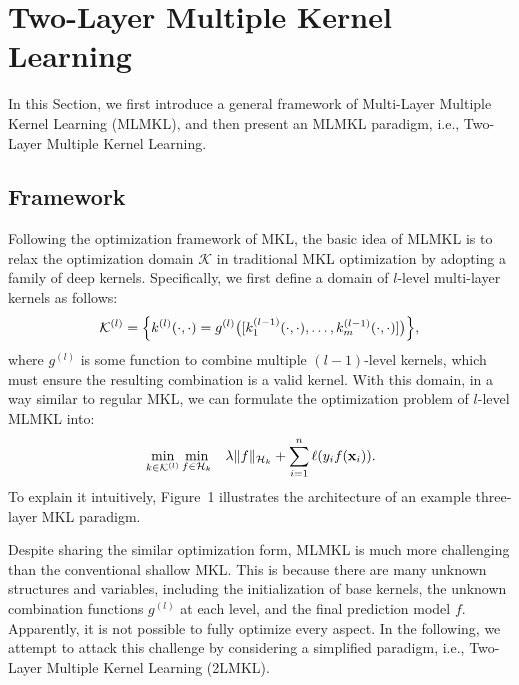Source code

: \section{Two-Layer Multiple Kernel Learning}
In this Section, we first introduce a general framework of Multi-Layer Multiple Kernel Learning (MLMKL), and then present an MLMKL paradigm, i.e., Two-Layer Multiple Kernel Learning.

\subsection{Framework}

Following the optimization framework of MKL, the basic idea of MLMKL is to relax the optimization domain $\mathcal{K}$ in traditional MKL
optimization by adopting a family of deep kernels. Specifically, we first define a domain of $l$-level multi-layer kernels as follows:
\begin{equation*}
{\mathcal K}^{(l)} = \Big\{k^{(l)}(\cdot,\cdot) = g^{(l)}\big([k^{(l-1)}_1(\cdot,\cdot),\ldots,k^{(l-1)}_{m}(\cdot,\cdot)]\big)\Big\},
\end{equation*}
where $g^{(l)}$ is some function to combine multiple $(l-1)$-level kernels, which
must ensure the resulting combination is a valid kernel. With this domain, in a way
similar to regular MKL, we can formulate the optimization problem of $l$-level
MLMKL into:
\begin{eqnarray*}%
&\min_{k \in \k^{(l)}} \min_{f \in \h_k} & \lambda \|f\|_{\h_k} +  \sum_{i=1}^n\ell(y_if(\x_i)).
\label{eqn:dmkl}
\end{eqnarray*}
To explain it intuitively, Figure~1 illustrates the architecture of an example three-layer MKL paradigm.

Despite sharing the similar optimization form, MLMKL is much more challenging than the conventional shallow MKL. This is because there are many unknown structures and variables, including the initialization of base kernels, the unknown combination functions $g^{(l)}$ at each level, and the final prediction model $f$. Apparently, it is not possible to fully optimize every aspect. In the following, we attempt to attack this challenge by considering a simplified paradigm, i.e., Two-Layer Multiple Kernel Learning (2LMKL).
____________________
Could you set down every record above word for word, leaving out the pictures?

Source code

: \section{Two-Layer Multiple Kernel Learning}
In this Section, we first introduce a general framework of Multi-Layer Multiple Kernel Learning (MLMKL), and then present an MLMKL paradigm, i.e., Two-Layer Multiple Kernel Learning.

\subsection{Framework}

Following the optimization framework of MKL, the basic idea of MLMKL is to relax the optimization domain $\mathcal{K}$ in traditional MKL
optimization by adopting a family of deep kernels. Specifically, we first define a domain of $l$-level multi-layer kernels as follows:
\begin{equation*}
{\mathcal K}^{(l)} = \Big\{k^{(l)}(\cdot,\cdot) = g^{(l)}\big([k^{(l-1)}_1(\cdot,\cdot),\ldots,k^{(l-1)}_{m}(\cdot,\cdot)]\big)\Big\},
\end{equation*}
where $g^{(l)}$ is some function to combine multiple $(l-1)$-level kernels, which
must ensure the resulting combination is a valid kernel. With this domain, in a way
similar to regular MKL, we can formulate the optimization problem of $l$-level
MLMKL into:
\begin{eqnarray*}%
&\min_{k \in \k^{(l)}} \min_{f \in \h_k} & \lambda \|f\|_{\h_k} +  \sum_{i=1}^n\ell(y_if(\x_i)).
\label{eqn:dmkl}
\end{eqnarray*}
To explain it intuitively, Figure~1 illustrates the architecture of an example three-layer MKL paradigm.

Despite sharing the similar optimization form, MLMKL is much more challenging than the conventional shallow MKL. This is because there are many unknown structures and variables, including the initialization of base kernels, the unknown combination functions $g^{(l)}$ at each level, and the final prediction model $f$. Apparently, it is not possible to fully optimize every aspect. In the following, we attempt to attack this challenge by considering a simplified paradigm, i.e., Two-Layer Multiple Kernel Learning (2LMKL).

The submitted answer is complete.